Activity:
Please return all lines in the listing holding the word "fallback".

Information provided:
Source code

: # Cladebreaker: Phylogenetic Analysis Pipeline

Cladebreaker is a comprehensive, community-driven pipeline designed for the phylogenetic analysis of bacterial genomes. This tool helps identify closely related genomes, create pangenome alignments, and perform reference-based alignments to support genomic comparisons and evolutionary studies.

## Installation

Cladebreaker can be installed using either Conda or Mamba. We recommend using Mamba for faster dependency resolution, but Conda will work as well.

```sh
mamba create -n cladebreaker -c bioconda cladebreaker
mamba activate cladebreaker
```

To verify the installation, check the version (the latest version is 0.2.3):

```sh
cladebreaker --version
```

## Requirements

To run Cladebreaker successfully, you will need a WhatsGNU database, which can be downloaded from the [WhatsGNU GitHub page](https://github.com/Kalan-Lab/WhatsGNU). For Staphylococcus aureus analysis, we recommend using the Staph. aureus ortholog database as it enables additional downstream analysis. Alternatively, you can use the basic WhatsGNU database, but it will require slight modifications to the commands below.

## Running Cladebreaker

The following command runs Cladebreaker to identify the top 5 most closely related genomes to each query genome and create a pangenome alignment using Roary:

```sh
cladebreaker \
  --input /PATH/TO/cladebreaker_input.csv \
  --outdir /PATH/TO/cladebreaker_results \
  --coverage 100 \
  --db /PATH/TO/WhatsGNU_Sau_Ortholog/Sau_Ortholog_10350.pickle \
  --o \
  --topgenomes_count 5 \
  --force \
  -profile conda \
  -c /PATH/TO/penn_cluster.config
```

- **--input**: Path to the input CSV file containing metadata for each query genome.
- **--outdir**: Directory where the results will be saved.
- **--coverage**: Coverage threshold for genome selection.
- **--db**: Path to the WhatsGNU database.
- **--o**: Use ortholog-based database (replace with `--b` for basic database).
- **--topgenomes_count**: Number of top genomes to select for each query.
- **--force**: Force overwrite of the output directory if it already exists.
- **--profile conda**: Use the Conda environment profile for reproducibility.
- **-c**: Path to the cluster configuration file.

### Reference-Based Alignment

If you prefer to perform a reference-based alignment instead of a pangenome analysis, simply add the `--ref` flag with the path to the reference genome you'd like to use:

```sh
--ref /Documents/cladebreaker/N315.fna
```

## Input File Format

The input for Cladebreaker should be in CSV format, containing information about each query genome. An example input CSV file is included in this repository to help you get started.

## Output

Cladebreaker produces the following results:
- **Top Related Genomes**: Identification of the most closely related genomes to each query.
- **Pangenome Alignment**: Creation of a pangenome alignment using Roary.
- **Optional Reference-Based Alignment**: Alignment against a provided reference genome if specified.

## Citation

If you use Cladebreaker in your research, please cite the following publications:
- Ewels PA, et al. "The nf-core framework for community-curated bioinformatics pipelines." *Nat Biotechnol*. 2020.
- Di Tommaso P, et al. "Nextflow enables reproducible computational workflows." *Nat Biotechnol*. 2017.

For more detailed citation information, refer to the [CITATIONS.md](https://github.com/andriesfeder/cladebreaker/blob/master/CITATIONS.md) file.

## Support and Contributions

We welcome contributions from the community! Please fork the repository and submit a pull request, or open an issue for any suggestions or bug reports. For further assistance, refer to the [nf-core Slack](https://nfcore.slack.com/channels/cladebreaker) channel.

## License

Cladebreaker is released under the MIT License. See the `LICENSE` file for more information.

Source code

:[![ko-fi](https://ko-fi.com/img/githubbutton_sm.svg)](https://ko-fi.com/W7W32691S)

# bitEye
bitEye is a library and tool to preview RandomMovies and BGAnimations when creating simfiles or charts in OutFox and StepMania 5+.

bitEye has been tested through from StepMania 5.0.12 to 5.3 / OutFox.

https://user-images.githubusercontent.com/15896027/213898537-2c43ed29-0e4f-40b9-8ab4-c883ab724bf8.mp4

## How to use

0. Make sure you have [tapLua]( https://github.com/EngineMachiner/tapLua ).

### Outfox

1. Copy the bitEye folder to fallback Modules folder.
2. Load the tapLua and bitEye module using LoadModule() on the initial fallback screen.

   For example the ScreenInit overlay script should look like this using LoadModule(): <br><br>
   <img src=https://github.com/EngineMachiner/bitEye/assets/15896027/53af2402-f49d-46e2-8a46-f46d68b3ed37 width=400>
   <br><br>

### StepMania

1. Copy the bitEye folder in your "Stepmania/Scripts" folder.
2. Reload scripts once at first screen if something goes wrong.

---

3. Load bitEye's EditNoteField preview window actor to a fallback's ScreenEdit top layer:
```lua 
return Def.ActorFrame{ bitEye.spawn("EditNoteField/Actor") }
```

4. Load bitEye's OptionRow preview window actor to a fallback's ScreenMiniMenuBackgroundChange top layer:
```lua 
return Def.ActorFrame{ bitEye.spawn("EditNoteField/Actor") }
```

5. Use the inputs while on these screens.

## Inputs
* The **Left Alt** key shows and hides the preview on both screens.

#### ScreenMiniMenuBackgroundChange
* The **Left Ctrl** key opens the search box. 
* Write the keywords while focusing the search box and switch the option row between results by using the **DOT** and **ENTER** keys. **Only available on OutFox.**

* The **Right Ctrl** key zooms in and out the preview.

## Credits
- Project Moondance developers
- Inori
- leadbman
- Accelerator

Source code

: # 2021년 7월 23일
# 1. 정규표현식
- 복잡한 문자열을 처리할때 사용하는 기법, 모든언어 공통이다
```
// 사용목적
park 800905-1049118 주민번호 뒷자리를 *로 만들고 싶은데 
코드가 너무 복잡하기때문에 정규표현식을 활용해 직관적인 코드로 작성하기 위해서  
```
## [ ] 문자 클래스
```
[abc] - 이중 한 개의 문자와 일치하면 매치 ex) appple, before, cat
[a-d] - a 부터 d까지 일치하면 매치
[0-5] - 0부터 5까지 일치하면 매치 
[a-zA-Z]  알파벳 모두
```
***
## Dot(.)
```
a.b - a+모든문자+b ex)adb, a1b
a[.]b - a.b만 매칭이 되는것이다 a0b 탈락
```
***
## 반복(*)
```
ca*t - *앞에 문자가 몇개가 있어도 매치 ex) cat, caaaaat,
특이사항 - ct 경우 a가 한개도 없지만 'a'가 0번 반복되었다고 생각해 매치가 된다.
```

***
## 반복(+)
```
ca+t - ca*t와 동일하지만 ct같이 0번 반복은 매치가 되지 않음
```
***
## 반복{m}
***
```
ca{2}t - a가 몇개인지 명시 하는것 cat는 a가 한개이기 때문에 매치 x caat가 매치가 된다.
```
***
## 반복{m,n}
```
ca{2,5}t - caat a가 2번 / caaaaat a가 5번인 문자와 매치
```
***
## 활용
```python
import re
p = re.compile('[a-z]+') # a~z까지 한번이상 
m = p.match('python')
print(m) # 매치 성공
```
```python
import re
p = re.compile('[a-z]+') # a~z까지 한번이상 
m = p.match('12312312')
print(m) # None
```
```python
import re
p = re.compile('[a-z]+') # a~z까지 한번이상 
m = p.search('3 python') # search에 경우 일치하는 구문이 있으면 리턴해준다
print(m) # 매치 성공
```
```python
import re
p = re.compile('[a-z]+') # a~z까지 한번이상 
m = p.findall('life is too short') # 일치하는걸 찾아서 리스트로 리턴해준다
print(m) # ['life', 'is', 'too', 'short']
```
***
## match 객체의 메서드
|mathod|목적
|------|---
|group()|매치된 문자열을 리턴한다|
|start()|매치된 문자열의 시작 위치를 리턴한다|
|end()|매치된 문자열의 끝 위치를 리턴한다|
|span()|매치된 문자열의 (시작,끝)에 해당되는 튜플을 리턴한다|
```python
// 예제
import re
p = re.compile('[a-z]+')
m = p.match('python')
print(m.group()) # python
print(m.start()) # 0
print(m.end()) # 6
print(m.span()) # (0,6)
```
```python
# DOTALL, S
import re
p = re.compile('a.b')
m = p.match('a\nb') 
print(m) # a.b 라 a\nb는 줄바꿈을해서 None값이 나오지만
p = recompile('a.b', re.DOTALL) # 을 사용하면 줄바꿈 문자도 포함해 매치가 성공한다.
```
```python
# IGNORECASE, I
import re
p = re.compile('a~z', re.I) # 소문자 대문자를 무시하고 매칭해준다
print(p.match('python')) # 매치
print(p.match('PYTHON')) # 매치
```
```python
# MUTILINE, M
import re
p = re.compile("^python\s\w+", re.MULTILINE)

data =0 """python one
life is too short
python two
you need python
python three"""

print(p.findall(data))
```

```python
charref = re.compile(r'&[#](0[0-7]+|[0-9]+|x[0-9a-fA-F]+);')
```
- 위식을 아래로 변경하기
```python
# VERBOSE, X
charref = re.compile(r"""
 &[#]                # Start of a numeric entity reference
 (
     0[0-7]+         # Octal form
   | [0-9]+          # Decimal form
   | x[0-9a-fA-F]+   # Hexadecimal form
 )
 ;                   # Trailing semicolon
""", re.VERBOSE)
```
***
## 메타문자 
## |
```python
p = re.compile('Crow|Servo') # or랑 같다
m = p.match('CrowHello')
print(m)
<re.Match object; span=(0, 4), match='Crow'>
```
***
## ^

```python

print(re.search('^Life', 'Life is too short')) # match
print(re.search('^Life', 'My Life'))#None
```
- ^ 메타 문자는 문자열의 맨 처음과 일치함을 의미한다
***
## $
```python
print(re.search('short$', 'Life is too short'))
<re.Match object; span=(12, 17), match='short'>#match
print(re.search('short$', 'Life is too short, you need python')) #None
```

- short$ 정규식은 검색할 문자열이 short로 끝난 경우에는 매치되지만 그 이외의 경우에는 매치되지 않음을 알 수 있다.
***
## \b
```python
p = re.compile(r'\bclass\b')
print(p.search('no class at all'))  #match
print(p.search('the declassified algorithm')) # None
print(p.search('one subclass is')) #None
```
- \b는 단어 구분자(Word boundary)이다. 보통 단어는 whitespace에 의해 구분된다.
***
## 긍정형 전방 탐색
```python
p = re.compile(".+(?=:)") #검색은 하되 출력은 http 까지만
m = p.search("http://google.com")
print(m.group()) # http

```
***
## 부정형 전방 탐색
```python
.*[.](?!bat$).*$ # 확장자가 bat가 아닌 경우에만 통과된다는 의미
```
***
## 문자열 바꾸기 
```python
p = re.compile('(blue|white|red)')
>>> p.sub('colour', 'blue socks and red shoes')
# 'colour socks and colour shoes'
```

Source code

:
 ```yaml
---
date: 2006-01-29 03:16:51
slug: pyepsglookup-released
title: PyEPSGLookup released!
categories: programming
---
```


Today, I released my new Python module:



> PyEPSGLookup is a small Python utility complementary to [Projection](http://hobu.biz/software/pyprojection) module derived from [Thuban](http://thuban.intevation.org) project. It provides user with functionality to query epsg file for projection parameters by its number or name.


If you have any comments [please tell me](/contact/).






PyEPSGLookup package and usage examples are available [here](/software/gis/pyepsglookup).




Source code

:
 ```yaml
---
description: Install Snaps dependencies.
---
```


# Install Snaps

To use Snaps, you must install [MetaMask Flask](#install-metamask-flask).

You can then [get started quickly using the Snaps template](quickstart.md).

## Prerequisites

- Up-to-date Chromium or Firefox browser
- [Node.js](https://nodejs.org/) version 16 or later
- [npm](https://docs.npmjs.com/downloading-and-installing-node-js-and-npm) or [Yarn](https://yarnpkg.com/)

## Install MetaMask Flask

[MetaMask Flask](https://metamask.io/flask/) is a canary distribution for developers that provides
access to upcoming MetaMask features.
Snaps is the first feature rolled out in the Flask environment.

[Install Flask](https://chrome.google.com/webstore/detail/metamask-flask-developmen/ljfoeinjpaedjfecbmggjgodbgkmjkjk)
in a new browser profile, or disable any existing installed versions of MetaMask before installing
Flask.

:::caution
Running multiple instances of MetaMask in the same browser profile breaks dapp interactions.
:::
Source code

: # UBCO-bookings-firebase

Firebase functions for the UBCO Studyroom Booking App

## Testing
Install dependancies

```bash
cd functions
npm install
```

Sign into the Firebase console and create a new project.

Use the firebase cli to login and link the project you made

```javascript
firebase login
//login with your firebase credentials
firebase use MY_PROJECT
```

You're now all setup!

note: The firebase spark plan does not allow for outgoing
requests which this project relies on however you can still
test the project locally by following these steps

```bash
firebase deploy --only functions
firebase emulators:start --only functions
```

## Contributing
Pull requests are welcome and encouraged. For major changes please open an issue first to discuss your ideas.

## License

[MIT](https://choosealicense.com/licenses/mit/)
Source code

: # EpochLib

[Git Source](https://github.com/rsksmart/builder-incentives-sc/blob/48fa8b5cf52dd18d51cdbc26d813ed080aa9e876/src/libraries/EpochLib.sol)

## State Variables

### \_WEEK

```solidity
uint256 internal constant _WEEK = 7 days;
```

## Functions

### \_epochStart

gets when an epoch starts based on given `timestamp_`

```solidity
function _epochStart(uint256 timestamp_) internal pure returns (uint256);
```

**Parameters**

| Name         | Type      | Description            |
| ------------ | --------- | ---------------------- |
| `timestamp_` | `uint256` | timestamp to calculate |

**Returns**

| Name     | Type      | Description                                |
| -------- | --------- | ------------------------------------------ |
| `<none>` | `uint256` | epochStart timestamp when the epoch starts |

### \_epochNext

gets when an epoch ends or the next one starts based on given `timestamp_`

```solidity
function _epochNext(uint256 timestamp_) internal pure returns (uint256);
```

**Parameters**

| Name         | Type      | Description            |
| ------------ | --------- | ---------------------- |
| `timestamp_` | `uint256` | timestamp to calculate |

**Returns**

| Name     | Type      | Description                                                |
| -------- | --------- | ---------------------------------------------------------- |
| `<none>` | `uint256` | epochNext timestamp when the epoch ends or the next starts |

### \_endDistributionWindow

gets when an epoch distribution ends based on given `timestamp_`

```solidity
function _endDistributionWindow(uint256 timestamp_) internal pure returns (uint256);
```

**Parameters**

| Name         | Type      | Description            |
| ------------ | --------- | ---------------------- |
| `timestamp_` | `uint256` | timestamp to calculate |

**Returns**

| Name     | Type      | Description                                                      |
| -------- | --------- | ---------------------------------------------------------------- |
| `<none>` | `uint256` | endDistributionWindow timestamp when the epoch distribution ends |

Reply:
1. Copy the bitEye folder to fallback Modules folder.
2. Load the tapLua and bitEye module using LoadModule() on the initial fallback screen.
3. Load bitEye's EditNoteField preview window actor to a fallback's ScreenEdit top layer:
4. Load bitEye's OptionRow preview window actor to a fallback's ScreenMiniMenuBackgroundChange top layer:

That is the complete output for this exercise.